>needed lots of affection and reassurance to feel secure in the relationship
I wasn't abused and I still need that.
Would robots date a girl who had been emotionally abused and needed lots of affection and reassurance to feel secure in...
>this puts a hole in my heart. i get it and i'm sorry.
don't be. the girl i dated was fubar. no matter what i did nothing would help. good luck user.
I'd be emotionally controlling, manipulative, constantly gaslighting you, but I'd never leave or have eyes for anyone else. This includes stuff like pornography and otherwise. We would spend all of our free time together no matter what else you have going on.
>emotionally abused
translation: went after Chad and got upset when he did Chad things
Not gonna be convinced that there's an actual woman in this thread until I get a vocaroo link.

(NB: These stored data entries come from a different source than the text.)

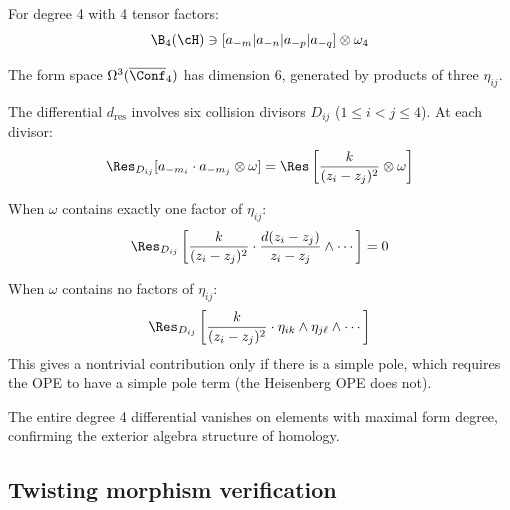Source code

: \begin{computation}\label{comp:heisenberg-deg4}
For degree 4 with 4 tensor factors:
\[
\B_4(\cH) \ni [a_{-m}|a_{-n}|a_{-p}|a_{-q}] \otimes \omega_4
\]

The form space $\Omega^3(\overline{\Conf}_4)$ has dimension 6, generated by 
products of three $\eta_{ij}$.

The differential $d_{\text{res}}$ involves six collision divisors $D_{ij}$ 
($1 \leq i < j \leq 4$). At each divisor:
\[
\Res_{D_{ij}}[a_{-m_i} \cdot a_{-m_j} \otimes \omega] = \Res\left[\frac{k}{(z_i-z_j)^2} \otimes \omega\right]
\]

When $\omega$ contains exactly one factor of $\eta_{ij}$:
\[
\Res_{D_{ij}}\left[\frac{k}{(z_i-z_j)^2} \cdot \frac{d(z_i-z_j)}{z_i-z_j} \wedge \cdots\right] = 0
\]

When $\omega$ contains no factors of $\eta_{ij}$:
\[
\Res_{D_{ij}}\left[\frac{k}{(z_i-z_j)^2} \cdot \eta_{ik} \wedge \eta_{j\ell} \wedge \cdots\right]
\]
This gives a nontrivial contribution only if there is a simple pole, which requires 
the OPE to have a simple pole term (the Heisenberg OPE does not).

The entire degree 4 differential vanishes on elements with
maximal form degree, confirming the exterior algebra structure of homology.
\end{computation}


\subsection{Twisting morphism verification}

Easy solution there is if they don't then you call them in the dead of night instead and slowly chip away at their doubt. If that doesn't work then it would be possible to try harder doing things like leaving a voice call on before you go to sleep together and leaving it on hearing each other sleep symbolically being together. If that fails then keep doing that unless it has an inverse effect but smother them in supplying basic human needs like physical touch.
Isn't that willfully pushing them away though? In what way is that beneficial.
>you're looking at the situation from a distance
That part is a true statement.
Absolutely not. I refuse to be anyone's emotional tampon. They can deal with it like every other man that has to deal with shit.
>i would dedicate my life to anyone who truly accepted me
You say that, but you wouldn't actually want to be with someone you're not attracted to.